→ **EXERCISE MATERIALS**
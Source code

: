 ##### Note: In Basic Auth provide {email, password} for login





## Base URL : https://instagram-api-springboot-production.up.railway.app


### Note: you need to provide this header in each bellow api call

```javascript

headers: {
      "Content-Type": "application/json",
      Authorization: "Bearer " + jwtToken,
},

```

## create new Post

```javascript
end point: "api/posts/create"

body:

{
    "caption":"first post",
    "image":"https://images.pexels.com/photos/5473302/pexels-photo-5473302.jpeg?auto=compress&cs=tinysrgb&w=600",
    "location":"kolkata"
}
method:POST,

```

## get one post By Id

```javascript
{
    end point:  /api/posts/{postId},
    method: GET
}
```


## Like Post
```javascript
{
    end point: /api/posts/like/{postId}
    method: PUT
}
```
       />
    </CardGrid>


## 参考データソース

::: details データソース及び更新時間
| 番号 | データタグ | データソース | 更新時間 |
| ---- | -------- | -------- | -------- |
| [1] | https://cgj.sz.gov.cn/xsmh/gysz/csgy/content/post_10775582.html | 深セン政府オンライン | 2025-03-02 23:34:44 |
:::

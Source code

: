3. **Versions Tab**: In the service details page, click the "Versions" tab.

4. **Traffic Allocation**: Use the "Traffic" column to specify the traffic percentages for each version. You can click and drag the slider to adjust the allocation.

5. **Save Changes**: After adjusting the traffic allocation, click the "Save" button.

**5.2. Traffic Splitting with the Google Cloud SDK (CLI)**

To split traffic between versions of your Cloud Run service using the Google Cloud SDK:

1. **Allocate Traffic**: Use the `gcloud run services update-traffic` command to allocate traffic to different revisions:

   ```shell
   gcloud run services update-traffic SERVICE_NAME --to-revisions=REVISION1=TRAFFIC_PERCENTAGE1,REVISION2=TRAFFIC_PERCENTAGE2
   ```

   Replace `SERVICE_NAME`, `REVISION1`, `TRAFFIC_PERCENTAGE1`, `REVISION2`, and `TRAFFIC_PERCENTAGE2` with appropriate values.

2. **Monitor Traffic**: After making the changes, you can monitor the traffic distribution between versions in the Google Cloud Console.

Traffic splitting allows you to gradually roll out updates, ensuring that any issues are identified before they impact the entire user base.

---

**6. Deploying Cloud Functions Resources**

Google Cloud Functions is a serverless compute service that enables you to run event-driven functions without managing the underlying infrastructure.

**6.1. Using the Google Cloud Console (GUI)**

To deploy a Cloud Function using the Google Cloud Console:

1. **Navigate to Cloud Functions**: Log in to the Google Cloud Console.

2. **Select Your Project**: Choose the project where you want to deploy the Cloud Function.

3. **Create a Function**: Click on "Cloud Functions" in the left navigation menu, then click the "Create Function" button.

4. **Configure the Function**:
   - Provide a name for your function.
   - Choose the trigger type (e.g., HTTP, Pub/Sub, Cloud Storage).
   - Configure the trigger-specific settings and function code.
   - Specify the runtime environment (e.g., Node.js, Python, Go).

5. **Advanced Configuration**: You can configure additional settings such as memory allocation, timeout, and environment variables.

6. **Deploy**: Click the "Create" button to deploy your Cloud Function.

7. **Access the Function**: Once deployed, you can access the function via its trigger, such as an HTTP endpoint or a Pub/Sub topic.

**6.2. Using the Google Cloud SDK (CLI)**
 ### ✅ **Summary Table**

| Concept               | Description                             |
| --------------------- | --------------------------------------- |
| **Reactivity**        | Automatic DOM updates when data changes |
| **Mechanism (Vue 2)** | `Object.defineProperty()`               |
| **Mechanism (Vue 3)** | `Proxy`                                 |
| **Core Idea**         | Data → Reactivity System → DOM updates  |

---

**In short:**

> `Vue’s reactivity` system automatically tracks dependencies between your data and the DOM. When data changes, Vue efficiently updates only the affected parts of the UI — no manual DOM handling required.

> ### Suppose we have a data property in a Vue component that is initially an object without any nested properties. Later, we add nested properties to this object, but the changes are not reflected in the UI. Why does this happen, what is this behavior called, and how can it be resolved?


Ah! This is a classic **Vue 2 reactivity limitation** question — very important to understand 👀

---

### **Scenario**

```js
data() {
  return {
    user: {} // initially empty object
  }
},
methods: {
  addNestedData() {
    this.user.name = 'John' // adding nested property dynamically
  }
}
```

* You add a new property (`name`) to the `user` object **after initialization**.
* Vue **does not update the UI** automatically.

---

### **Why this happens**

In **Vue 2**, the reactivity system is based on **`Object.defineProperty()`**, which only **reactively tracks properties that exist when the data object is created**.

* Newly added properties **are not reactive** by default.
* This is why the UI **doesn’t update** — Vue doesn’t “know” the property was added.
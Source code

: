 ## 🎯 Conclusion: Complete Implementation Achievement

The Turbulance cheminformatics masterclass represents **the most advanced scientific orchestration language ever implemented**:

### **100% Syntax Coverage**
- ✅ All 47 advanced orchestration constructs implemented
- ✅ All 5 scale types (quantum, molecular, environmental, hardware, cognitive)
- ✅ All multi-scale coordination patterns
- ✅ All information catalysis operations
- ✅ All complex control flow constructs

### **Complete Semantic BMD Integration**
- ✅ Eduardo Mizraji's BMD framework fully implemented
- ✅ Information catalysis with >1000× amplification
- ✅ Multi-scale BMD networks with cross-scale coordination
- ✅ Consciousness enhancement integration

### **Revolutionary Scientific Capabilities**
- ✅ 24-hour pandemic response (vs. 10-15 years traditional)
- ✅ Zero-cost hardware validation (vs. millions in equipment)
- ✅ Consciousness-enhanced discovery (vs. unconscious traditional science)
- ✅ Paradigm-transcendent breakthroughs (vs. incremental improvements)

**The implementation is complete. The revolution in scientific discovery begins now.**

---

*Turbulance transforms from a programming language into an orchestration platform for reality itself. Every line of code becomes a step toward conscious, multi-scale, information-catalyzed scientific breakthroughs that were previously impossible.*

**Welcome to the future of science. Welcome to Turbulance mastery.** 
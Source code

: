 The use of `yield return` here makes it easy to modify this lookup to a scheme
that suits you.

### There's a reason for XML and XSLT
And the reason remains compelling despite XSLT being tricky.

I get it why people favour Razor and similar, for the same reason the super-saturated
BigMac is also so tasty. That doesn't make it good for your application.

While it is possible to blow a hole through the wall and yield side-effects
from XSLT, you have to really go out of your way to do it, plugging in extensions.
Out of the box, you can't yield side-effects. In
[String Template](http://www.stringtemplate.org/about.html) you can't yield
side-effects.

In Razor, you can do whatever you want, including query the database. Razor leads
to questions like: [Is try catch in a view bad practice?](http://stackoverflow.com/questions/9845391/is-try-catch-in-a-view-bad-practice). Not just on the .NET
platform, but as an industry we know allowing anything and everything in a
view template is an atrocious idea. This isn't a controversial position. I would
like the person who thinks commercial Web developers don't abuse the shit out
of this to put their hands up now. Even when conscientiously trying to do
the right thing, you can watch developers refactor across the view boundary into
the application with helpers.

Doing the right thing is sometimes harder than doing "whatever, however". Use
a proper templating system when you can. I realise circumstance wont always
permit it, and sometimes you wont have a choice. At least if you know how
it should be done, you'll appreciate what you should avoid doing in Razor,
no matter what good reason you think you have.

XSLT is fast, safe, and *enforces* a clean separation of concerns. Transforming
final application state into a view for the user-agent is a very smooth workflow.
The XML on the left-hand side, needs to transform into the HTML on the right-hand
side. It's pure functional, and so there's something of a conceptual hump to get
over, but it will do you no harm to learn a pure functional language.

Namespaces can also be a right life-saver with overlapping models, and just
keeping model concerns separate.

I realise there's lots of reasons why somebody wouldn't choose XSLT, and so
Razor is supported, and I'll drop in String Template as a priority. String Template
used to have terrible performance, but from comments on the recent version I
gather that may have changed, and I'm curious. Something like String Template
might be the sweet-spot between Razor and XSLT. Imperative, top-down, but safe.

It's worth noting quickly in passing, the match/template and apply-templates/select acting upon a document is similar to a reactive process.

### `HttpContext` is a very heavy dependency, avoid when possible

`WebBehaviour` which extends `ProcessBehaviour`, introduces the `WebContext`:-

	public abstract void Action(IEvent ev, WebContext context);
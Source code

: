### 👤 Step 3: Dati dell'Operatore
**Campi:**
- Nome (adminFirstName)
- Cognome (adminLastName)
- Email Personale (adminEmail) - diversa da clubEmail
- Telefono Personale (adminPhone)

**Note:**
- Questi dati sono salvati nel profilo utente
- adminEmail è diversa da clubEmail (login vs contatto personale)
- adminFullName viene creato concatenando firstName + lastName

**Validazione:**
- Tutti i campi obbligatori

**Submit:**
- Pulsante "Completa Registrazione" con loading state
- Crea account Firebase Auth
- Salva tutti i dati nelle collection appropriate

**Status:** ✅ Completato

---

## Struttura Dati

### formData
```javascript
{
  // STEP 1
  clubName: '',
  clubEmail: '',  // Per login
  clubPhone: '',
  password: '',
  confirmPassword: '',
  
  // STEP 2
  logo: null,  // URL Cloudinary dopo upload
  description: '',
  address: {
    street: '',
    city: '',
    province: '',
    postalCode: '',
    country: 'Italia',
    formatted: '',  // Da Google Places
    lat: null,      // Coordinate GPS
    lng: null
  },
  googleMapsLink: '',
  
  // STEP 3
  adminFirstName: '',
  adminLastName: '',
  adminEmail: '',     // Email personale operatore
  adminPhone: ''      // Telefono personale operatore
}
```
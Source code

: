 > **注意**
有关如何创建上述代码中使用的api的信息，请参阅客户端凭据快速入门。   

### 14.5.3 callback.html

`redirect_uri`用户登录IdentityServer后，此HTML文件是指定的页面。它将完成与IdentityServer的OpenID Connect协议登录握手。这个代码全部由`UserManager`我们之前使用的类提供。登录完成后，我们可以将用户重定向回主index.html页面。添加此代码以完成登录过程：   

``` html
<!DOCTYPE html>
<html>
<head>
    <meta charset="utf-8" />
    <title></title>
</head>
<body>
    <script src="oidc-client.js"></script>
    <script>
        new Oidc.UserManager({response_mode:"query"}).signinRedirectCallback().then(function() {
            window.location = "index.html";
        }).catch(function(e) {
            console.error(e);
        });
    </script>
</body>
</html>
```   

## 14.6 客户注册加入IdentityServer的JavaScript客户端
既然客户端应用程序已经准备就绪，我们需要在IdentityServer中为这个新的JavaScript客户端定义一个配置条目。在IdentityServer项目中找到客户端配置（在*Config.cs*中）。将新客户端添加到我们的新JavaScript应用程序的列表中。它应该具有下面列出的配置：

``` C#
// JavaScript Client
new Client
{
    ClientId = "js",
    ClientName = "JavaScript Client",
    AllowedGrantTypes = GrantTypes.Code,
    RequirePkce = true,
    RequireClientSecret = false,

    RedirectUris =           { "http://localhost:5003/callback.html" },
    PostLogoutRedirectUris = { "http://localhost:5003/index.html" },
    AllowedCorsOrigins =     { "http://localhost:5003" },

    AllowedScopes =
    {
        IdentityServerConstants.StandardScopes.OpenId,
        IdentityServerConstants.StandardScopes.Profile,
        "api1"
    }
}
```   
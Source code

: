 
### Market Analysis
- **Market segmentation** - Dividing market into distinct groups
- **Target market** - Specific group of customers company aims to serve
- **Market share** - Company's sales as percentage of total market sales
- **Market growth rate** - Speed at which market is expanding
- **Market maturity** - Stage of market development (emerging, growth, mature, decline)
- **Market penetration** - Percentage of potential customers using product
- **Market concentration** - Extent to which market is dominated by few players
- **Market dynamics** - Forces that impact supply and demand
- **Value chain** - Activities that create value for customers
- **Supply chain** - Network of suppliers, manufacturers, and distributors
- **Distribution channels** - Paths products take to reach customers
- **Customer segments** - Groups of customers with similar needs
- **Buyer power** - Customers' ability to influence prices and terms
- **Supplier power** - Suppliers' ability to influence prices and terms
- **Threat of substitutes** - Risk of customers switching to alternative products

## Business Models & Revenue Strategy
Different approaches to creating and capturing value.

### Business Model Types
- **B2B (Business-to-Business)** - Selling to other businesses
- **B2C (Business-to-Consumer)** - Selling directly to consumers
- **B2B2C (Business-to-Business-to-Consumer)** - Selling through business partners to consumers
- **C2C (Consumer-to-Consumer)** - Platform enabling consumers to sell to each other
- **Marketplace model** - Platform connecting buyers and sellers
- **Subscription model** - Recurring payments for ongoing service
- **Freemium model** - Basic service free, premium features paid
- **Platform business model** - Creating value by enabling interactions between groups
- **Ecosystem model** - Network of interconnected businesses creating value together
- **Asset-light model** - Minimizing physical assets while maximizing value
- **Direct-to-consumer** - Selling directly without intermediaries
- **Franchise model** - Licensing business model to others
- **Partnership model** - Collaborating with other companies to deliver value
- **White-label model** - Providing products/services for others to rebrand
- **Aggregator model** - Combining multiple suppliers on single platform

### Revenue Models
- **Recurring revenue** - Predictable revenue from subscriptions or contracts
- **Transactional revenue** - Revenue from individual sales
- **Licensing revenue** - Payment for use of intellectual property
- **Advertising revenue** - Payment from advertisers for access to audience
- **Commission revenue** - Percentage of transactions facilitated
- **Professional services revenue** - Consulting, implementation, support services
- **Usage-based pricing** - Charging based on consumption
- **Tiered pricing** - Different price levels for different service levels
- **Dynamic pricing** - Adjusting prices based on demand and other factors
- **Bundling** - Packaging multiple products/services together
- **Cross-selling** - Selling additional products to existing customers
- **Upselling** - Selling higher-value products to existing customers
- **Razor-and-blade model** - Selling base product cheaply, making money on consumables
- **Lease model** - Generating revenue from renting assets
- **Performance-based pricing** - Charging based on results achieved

→ **EXERCISE**
Reproduce verbatim only the segment of the listing bounded by the line containing "with appropriate values." and the line containing "Google Cloud Functions", with both boundary lines included.

→ **OUTPUT OF THE EXERCISE**
   Replace `SERVICE_NAME`, `REVISION1`, `TRAFFIC_PERCENTAGE1`, `REVISION2`, and `TRAFFIC_PERCENTAGE2` with appropriate values.

2. **Monitor Traffic**: After making the changes, you can monitor the traffic distribution between versions in the Google Cloud Console.

Traffic splitting allows you to gradually roll out updates, ensuring that any issues are identified before they impact the entire user base.

---

**6. Deploying Cloud Functions Resources**

Google Cloud Functions is a serverless compute service that enables you to run event-driven functions without managing the underlying infrastructure.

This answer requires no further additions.